The research is already moving forward. A mid-stage trial is underway in the United States testing (Z)-endoxifen specifically in premenopausal women with newly diagnosed early-stage hormone-responsive breast cancer. If those results hold, the therapy could become standard practice for a subset of patients who have had few good choices. The study also hints at broader applications—researchers are exploring whether the same approach might work for other conditions, including blood vessel injuries and abdominal wall damage. But for now, the focus remains on breast cancer, where the need is clear and the solution, at last, appears to be at hand.
Notable Quotes
We are offering the first effective solution to a long-standing problem: the insufficient effect of tamoxifen in a significant proportion of patients.— Dr. Matthias Schwab, Dr. Margarete Fischer-Bosch Institute of Clinical Pharmacology
The Hearth Conversation Another angle on the story
Why does this matter so much if it's just one drug combined with another?
Because for thirty years, a third of patients taking tamoxifen weren't actually getting treated. Their bodies couldn't activate the drug. They had no alternative. This closes that gap.
So it's not that tamoxifen is broken—it's that some people's bodies can't use it?
Exactly. The drug works fine. The problem is the enzyme that activates it. Some people inherit low levels of CYP2D6. It's not a flaw in them; it's just how their genetics work.
And you can test for this before giving someone tamoxifen?

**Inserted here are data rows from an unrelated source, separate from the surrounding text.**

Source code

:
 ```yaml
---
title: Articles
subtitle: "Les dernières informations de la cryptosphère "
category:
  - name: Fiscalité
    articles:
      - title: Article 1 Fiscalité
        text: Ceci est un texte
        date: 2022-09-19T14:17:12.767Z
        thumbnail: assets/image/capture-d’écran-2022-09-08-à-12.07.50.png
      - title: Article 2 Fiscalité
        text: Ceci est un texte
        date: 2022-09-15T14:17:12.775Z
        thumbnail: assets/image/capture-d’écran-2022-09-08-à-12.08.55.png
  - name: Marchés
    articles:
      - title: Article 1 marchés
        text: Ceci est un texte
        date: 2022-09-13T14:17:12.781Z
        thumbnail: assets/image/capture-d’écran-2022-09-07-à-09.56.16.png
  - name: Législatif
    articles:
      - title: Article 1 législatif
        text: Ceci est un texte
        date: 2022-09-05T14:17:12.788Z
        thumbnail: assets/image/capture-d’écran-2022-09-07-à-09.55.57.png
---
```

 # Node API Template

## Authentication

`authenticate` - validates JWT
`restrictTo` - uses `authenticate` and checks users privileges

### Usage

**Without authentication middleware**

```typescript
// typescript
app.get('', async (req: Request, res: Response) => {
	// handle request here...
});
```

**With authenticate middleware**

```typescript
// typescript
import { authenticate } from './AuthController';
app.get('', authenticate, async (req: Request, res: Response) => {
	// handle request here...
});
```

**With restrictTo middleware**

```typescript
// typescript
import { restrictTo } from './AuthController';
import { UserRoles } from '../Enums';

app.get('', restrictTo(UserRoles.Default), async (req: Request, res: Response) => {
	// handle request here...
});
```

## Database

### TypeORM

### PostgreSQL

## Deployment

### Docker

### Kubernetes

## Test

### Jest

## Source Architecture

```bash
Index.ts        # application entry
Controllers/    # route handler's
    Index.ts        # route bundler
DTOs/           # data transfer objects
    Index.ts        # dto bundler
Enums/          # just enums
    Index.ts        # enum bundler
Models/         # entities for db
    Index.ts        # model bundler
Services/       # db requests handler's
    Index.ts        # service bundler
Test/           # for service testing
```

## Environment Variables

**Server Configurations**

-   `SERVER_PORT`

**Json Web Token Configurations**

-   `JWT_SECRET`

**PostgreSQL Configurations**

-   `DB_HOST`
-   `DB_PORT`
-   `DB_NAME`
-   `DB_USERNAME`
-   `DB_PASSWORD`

Yes. A genetic test can identify who has low enzyme levels. Then instead of gambling on whether tamoxifen alone will work, you know upfront and can offer the combination.
What's the catch? Why hasn't this been done before?
The active form, (Z)-endoxifen, had to be synthesized and studied. It's not something that was easy to produce or test until recently. Now that it is, the path forward is clear.
Are there side effects from adding the second compound?
No more than from tamoxifen alone. That's what surprised no one and reassured everyone. It works and it's safe.
What happens next?
The U.S. trial will tell us if this works in premenopausal women specifically. If it does, it becomes standard care for patients with low enzyme levels. The real question is how quickly doctors adopt genetic testing to identify who needs it.